People think by comparisons. So let me give you an analogy. I am a big fan of movies – old black and white ones, new ones with special effects, and most types in between. I especially like musicals. One of my favorite musical films is West Side Story, released in 1961. And this December 2021 Stephen Spielberg has directed an update of the movie.
The movie is a retelling of Shakespeare’s tragic romance Romeo and Juliet. What does a Broadway musical and its subsequent film version have to do with profitability analytics? Plenty. Here is the background.
Please oblige me if you are so young that you are unaware of this film or have dismissed it as a silly folly about two tough 1950s New York City street gangs – the working-class white Jets and the Puerto Rican Sharks – dancing and singing. West Side Story has parallels to what it takes to complete the full vision of a successful implementation of profitability analytics methods.

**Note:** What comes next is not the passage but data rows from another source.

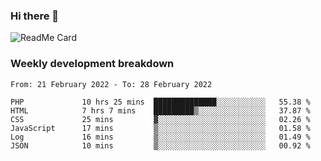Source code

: ### Hi there 👋

<!--
**itzcy/itzcy** is a ✨ _special_ ✨ repository because its `README.md` (this file) appears on your GitHub profile.

Here are some ideas to get you started:

- 🔭 I’m currently working on ...
- 🌱 I’m currently learning ...
- 👯 I’m looking to collaborate on ...
- 🤔 I’m looking for help with ...
- 💬 Ask me about ...
- 📫 How to reach me: ...
- 😄 Pronouns: ...
- ⚡ Fun fact: ...
-->
![ReadMe Card](https://github-readme-stats.vercel.app/api?username=itzcy&show_icons=true&title_color=2d3198&icon_color=797cb8&text_color=24292e&bg_color=f6f8fa)

### Weekly development breakdown
<!--START_SECTION:waka-->

```text
From: 21 February 2022 - To: 28 February 2022

PHP             10 hrs 25 mins  ██████████████░░░░░░░░░░░   55.38 %
HTML            7 hrs 7 mins    █████████▒░░░░░░░░░░░░░░░   37.87 %
CSS             25 mins         ▓░░░░░░░░░░░░░░░░░░░░░░░░   02.26 %
JavaScript      17 mins         ▒░░░░░░░░░░░░░░░░░░░░░░░░   01.58 %
Log             16 mins         ▒░░░░░░░░░░░░░░░░░░░░░░░░   01.49 %
JSON            10 mins         ▒░░░░░░░░░░░░░░░░░░░░░░░░   00.92 %
```

<!--END_SECTION:waka-->
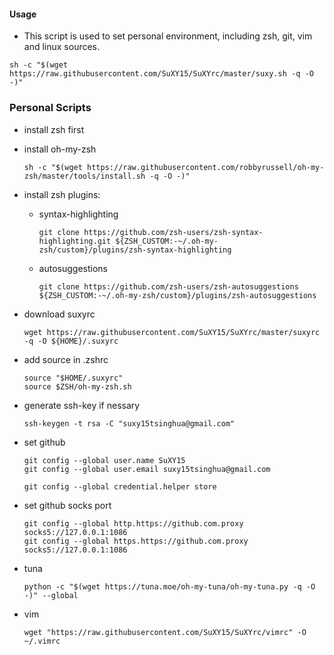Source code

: #### Usage

+ This script is used to set personal environment, including zsh, git, vim and linux sources.

```shell
sh -c "$(wget https://raw.githubusercontent.com/SuXY15/SuXYrc/master/suxy.sh -q -O -)"
```

### Personal Scripts

+ install zsh first

+ install oh-my-zsh

  ```shell
  sh -c "$(wget https://raw.githubusercontent.com/robbyrussell/oh-my-zsh/master/tools/install.sh -q -O -)"
  ```

+ install zsh plugins:

  + syntax-highlighting

    ```shell
    git clone https://github.com/zsh-users/zsh-syntax-highlighting.git ${ZSH_CUSTOM:-~/.oh-my-zsh/custom}/plugins/zsh-syntax-highlighting
    ```

  + autosuggestions

    ```shell
    git clone https://github.com/zsh-users/zsh-autosuggestions ${ZSH_CUSTOM:-~/.oh-my-zsh/custom}/plugins/zsh-autosuggestions
    ```

+ download suxyrc

  ```shell
  wget https://raw.githubusercontent.com/SuXY15/SuXYrc/master/suxyrc -q -O ${HOME}/.suxyrc
  ```

+ add source in .zshrc

  ```shell
  source "$HOME/.suxyrc"
  source $ZSH/oh-my-zsh.sh
  ```

+ generate ssh-key if nessary

  ```shell
  ssh-keygen -t rsa -C "suxy15tsinghua@gmail.com"
  ```

+ set github

  ```shell
  git config --global user.name SuXY15
  git config --global user.email suxy15tsinghua@gmail.com

  git config --global credential.helper store
  ```
+ set github socks port

  ```shell
  git config --global http.https://github.com.proxy socks5://127.0.0.1:1086
  git config --global https.https://github.com.proxy socks5://127.0.0.1:1086
  ```
+ tuna

  ```shell
  python -c "$(wget https://tuna.moe/oh-my-tuna/oh-my-tuna.py -q -O -)" --global
  ```

+ vim
  ```shell
  wget "https://raw.githubusercontent.com/SuXY15/SuXYrc/vimrc" -O ~/.vimrc
  ```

Essentials: a skilled team, a talented delivery team, and a breakthrough event
A first parallel is a skilled design team. Three giant talents in their respective fields collaborated on West Side Story: Jerome Robbins with dance choreography, Stephen Sondheim with its song lyrics, and Leonard Bernstein with its music. A prerequisite with successful implementations of profitability analytics methods is good model design and construction to provide cost and profit margin reporting with analytics, strategy management, performance measures, operational planning, driver-based budgeting and rolling financial forecasts, and business analytics that are applied by the data science community.
A second parallel involves who will operate and maintain the profitability analytics methods as an integrated system. Who will analyze its information, gain insights and foresight, make decisions, and take actions? West Side Story’s film actors were not widely recognized marquee names, but they were incredibly talented. They included Natalie Wood as Maria, Rita Moreno as Anita, George Chakiris as the Sharks’ leader, Bernardo, and Russ Tamblyn as the Jets’ leader, Riff. They were wonderful performers including their dancing and singing. Similarly in the work world, without sufficient passion and zeal then project managers and users of profitability analytics are just going through the motions – just showing up for a day’s pay.
A third parallel is a breakthrough moment or event. The opening night of a Broadway or London West End play or musical is a do-or-die situation depending on the acceptance of the audience and positive next-day reviews by the media critics. A little-known fact about West Side Story’s opening night on Broadway is that it almost flopped. During the first hour of the performance, the audience was unemotional and unresponsive – stone cold. Perhaps this was because the audience was a bit upper-crust and uncomfortable with the characters being gang members and Puerto Rican immigrants. Remember, it was 1961. Did some people walk out of the theater before the show ended? I am not sure.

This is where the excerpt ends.